*** Opening of MATERIAL SUPPLIED ***
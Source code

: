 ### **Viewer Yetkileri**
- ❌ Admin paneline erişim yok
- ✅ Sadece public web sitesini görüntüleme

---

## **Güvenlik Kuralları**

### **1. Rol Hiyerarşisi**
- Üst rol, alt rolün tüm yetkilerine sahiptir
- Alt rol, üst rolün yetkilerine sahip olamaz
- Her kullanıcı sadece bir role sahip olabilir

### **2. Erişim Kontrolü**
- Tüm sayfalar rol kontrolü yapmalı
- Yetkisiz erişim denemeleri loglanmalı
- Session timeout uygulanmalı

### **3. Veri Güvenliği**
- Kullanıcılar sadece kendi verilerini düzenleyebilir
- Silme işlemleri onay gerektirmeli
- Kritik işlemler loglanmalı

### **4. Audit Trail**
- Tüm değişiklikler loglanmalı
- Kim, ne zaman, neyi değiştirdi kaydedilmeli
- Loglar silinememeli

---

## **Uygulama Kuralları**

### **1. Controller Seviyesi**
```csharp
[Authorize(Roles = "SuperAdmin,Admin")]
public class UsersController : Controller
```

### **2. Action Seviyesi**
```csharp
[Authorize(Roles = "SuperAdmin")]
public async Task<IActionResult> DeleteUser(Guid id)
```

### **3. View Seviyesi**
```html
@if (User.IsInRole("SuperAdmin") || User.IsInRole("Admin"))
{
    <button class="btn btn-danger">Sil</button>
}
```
*** Close of MATERIAL SUPPLIED ***
_TASK TO COMPLETE_. Where a line above includes "Authorize", copy that line.

_RESPONSE_.
[Authorize(Roles = "SuperAdmin,Admin")]
[Authorize(Roles = "SuperAdmin")]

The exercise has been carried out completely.